Джон Стюарт Милль был, конечно, прав в своем убеждении, что бентамовская концепция счастья нуждается в расширительном толковании. В Утилитаризме он пытается провести ключевое различие между «высшими» и «низшими» наслаждениями, а в работе О свободе и в других работах он увязывает увеличение человеческого счастья с расширением творческих сил человека. Но эффект этих изменений заключался в предположении — верном, но ни один бентамит, даже реформированный, не смог осознать этого, — что понятие человеческого счастья не является унитарным, простым понятием и не может обеспечить нас критерием для ключевых актов выбора. Если кто-либо предложит нам, в духе Бентама и Милля, руководствоваться при нашем выборе перспективами нашего будущего наслаждения или счастья, подходящим возражением будет такое: «Но каким наслаждением, каким счастьем нам следует руководствоваться?» Потому что существует слишком много различных видов наслаждения, слишком много способов достижения счастья. И наслаждение, и счастье не являются состояниями ума, достижение которых осуществляется просто различными альтернативными способами. Наслаждение-от-пива-Гинесс не является наслаждением-от-купания-на-Копакабане, а купание и питье не являются двумя различными средствами достижения одного и того же состояния. Счастье, которое свойственно монастырскому образу жизни, не является счастьем, свойственным военному образу жизни. Потому что различные наслаждения, как и различные случаи счастья, по большому счету несоизмеримы, не существует шкалы качества и количества, которая могла бы взвесить их. Следовательно, апелляция к критериям наслаждения не подскажет мне, пить пиво или плавать, а апелляция к счастью не позволит мне сделать выбор между жизнью монаха и жизнью солдата.

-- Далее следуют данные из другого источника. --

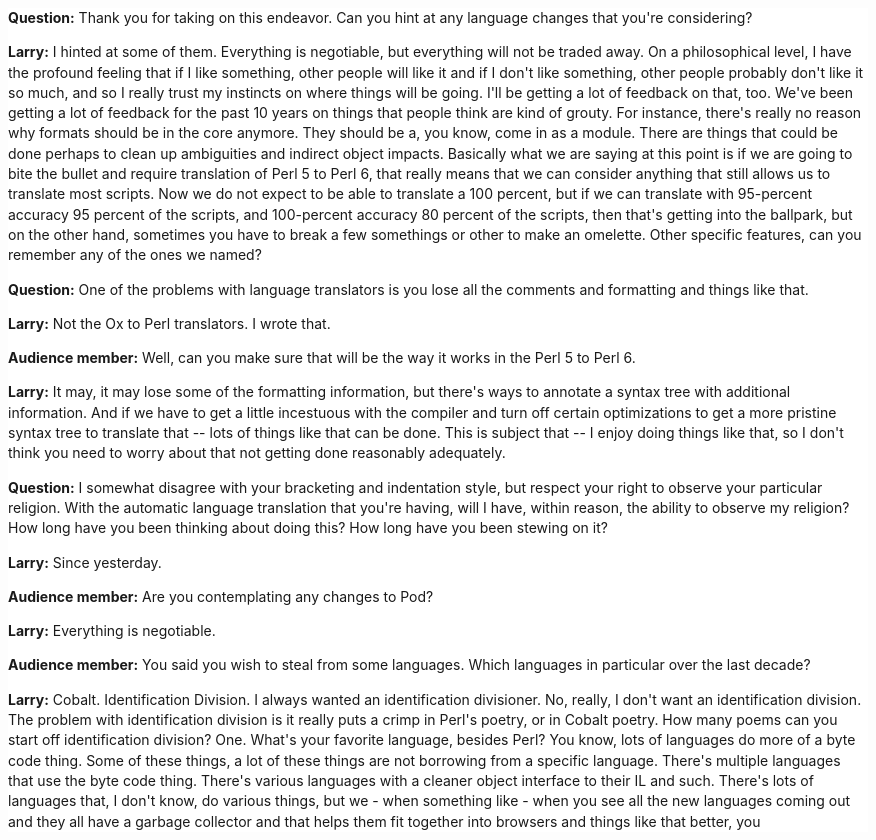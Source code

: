 **Question:** Thank you for taking on this endeavor. Can you hint at any
language changes that you're considering?

**Larry:** I hinted at some of them. Everything is negotiable, but
everything will not be traded away. On a philosophical level, I have the
profound feeling that if I like something, other people will like it and
if I don't like something, other people probably don't like it so much,
and so I really trust my instincts on where things will be going. I'll
be getting a lot of feedback on that, too. We've been getting a lot of
feedback for the past 10 years on things that people think are kind of
grouty. For instance, there's really no reason why formats should be in
the core anymore. They should be a, you know, come in as a module. There
are things that could be done perhaps to clean up ambiguities and
indirect object impacts. Basically what we are saying at this point is
if we are going to bite the bullet and require translation of Perl 5 to
Perl 6, that really means that we can consider anything that still
allows us to translate most scripts. Now we do not expect to be able to
translate a 100 percent, but if we can translate with 95-percent
accuracy 95 percent of the scripts, and 100-percent accuracy 80 percent
of the scripts, then that's getting into the ballpark, but on the other
hand, sometimes you have to break a few somethings or other to make an
omelette. Other specific features, can you remember any of the ones we
named?

**Question:** One of the problems with language translators is you lose
all the comments and formatting and things like that.

**Larry:** Not the Ox to Perl translators. I wrote that.

**Audience member:** Well, can you make sure that will be the way it
works in the Perl 5 to Perl 6.

**Larry:** It may, it may lose some of the formatting information, but
there's ways to annotate a syntax tree with additional information. And
if we have to get a little incestuous with the compiler and turn off
certain optimizations to get a more pristine syntax tree to translate
that -- lots of things like that can be done. This is subject that -- I
enjoy doing things like that, so I don't think you need to worry about
that not getting done reasonably adequately.

**Question:** I somewhat disagree with your bracketing and indentation
style, but respect your right to observe your particular religion. With
the automatic language translation that you're having, will I have,
within reason, the ability to observe my religion? How long have you
been thinking about doing this? How long have you been stewing on it?

**Larry:** Since yesterday.

**Audience member:** Are you contemplating any changes to Pod?

**Larry:** Everything is negotiable.

**Audience member:** You said you wish to steal from some languages.
Which languages in particular over the last decade?

**Larry:** Cobalt. Identification Division. I always wanted an
identification divisioner. No, really, I don't want an identification
division. The problem with identification division is it really puts a
crimp in Perl's poetry, or in Cobalt poetry. How many poems can you
start off identification division? One. What's your favorite language,
besides Perl? You know, lots of languages do more of a byte code thing.
Some of these things, a lot of these things are not borrowing from a
specific language. There's multiple languages that use the byte code
thing. There's various languages with a cleaner object interface to
their IL and such. There's lots of languages that, I don't know, do
various things, but we - when something like - when you see all the new
languages coming out and they all have a garbage collector and that
helps them fit together into browsers and things like that better, you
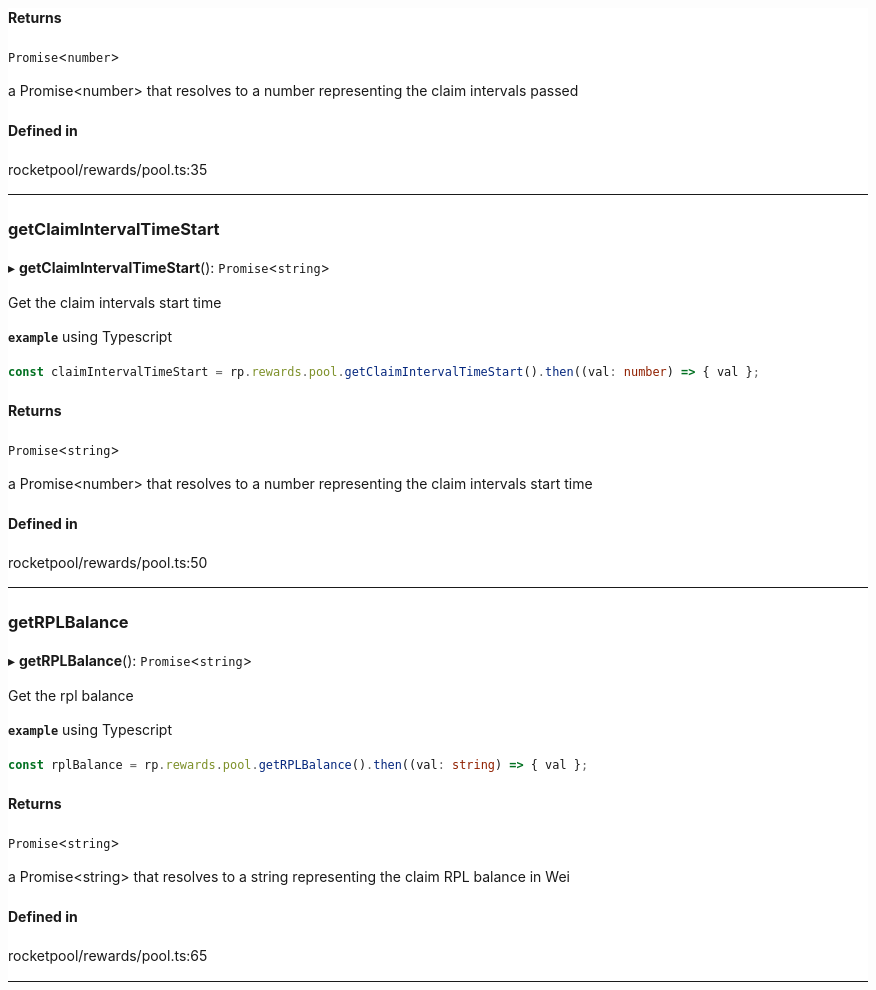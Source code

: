 #### Returns

`Promise`<`number`\>

a Promise<number\> that resolves to a number representing the claim intervals passed

#### Defined in

rocketpool/rewards/pool.ts:35

---

### getClaimIntervalTimeStart

▸ **getClaimIntervalTimeStart**(): `Promise`<`string`\>

Get the claim intervals start time

**`example`** using Typescript

```ts
const claimIntervalTimeStart = rp.rewards.pool.getClaimIntervalTimeStart().then((val: number) => { val };
```

#### Returns

`Promise`<`string`\>

a Promise<number\> that resolves to a number representing the claim intervals start time

#### Defined in

rocketpool/rewards/pool.ts:50

---

### getRPLBalance

▸ **getRPLBalance**(): `Promise`<`string`\>

Get the rpl balance

**`example`** using Typescript

```ts
const rplBalance = rp.rewards.pool.getRPLBalance().then((val: string) => { val };
```

#### Returns

`Promise`<`string`\>

a Promise<string\> that resolves to a string representing the claim RPL balance in Wei

#### Defined in

rocketpool/rewards/pool.ts:65

---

Понимание полиморфного характера наслаждения и счастья ведет, конечно, к выводу о бесполезности этих концепций для утилитаристских целей; если перспективы собственных наслаждений человека или же его счастья не могут быть резонами, которые, как я предположил, обеспечивают критерии для решения проблем действия в случае каждого индивида, то отсюда следует, что понятие наибольшего счастья для наибольшего числа людей является понятием, лишенным какого-либо внятного содержания. Оно на самом деле является псевдоконцепцией, пригодной для разнообразных идеологических целей, и не больше. Поэтому когда мы встречаемся с ее использованием в практической жизни, всегда необходимо задавать вопрос, какой реальный проект или цель скрываются за этим использованием. При этом, конечно, не отрицается, что многие случаи использования связаны со службой социально благодетельным идеалам. Радикальные реформы Чэдвика в области общественного здравоохранения, поддержка самим Миллем суфражистского движения и его борьба с угнетенным положением женщин, а также поддержка многих других идеалов XIX века обращались к стандартам полезности во имя хороших целей. Но использование концептуальных фикций, исходя из добрых намерений, не делает их менее фиктивными. Позднее мы отметим присутствие некоторых других фикций в современном моральном дискурсе; но перед этим необходимо рассмотреть еще одну особенность утилитаризма XIX века.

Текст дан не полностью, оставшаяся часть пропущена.